Medical indications now include chronic lung disease (including asthma), chronic cardiovascular diseases, diabetes mellitus, chronic liver diseases, cirrhosis, chronic alcoholism, functional or anatomic asplenia, immunocompromising conditions (including chronic renal failure or nephrotic syndrome), cochlear implants and cerebrospinal fluid leaks. It is also recommended to promptly vaccinate those who become HIV positive. Others who should be vaccinated with PPSV include residents of nursing homes and persons who smoke. Revaccination with PPSV is recommended for those age 65 and older if they were vaccinated five or more years previously and were aged less than 65 years at the time of the primary vaccination.


One dose of Hib vaccine should be given to persons who have sickle cell disease, leukemia, or HIV infection or who have had a splenectomy, if they have not had previous Hib vaccine.


The official ACIP recommendation is for a single dose of Zoster vaccine for those 60 years of age or older, whether or not they have had a prior episode of Herpes zoster. Recurrent cases of shingles can occur, although many times this is felt to be confused with the diagnosis of Herpes simplex virus-mediated zosteriform simplex. This can be confirmed by laboratory testing but is infrequently done. Pneumococcal vaccine should not be administered at the same time as zoster vaccine, as the response may be blunted.

It is estimated that one episode of Herpes zoster would be prevented for every 71 patients vaccinated. From 10% to 30% of people develop shingles during their lifetime, and as many as 50% of people who live to age 85 will have shingles at some point in their life. Twenty per cent of patients with shingles develop post herpetic neuralgia.
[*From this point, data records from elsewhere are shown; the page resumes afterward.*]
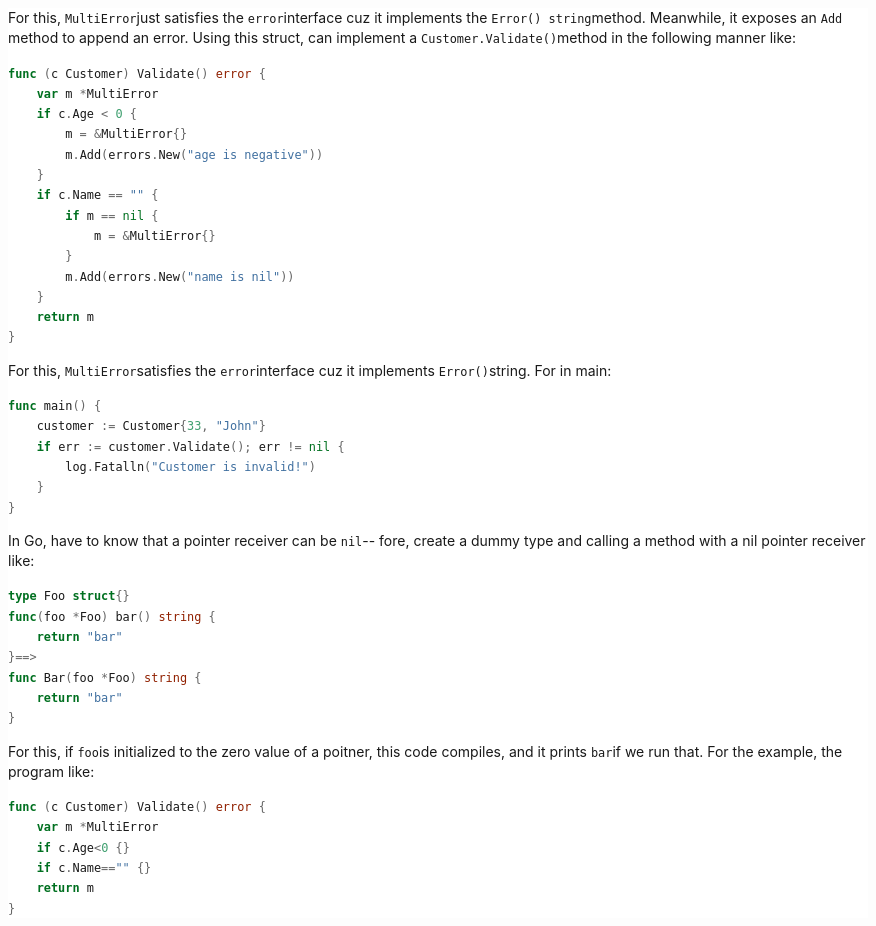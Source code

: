 For this, `MultiError`just satisfies the `error`interface cuz it implements the `Error() string`method. Meanwhile, it exposes an `Add`method to append an error. Using this struct, can implement a `Customer.Validate()`method in the following manner like:

```go
func (c Customer) Validate() error {
	var m *MultiError
	if c.Age < 0 {
		m = &MultiError{}
		m.Add(errors.New("age is negative"))
	}
	if c.Name == "" {
		if m == nil {
			m = &MultiError{}
		}
		m.Add(errors.New("name is nil"))
	}
	return m
}
```

For this, `MultiError`satisfies the `error`interface cuz it implements `Error()`string. For in main:

```go
func main() {
	customer := Customer{33, "John"}
	if err := customer.Validate(); err != nil {
		log.Fatalln("Customer is invalid!")
	}
}
```

In Go, have to know that a pointer receiver can be `nil`-- fore, create a dummy type and calling a method with a nil pointer receiver like:

```go
type Foo struct{}
func(foo *Foo) bar() string {
    return "bar"
}==>
func Bar(foo *Foo) string {
    return "bar"
}
```

For this, if `foo`is initialized to the zero value of a poitner, this code compiles, and it prints `bar`if we run that. For the example, the program like:

```go
func (c Customer) Validate() error {
    var m *MultiError
    if c.Age<0 {}
    if c.Name=="" {}
    return m
}
```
Anti-viral therapy reduces the severity and duration of an episode of shingles but does not prevent post herpetic neuralgia.

Other general recommendation updates by the ACIP have been published recently in the Morbidity and Mortality Weekly Report. Major revisions since 2006 include: new tables of precautions and contraindications to vaccination; conditions that may be mistaken for contraindications (e.g., diarrhea, minor upper respiratory-tract illness with or without fever, and current antibiotic therapy); new advice for vaccinating patients who have received a hematopoietic cell transplant; and updated storage recommendations.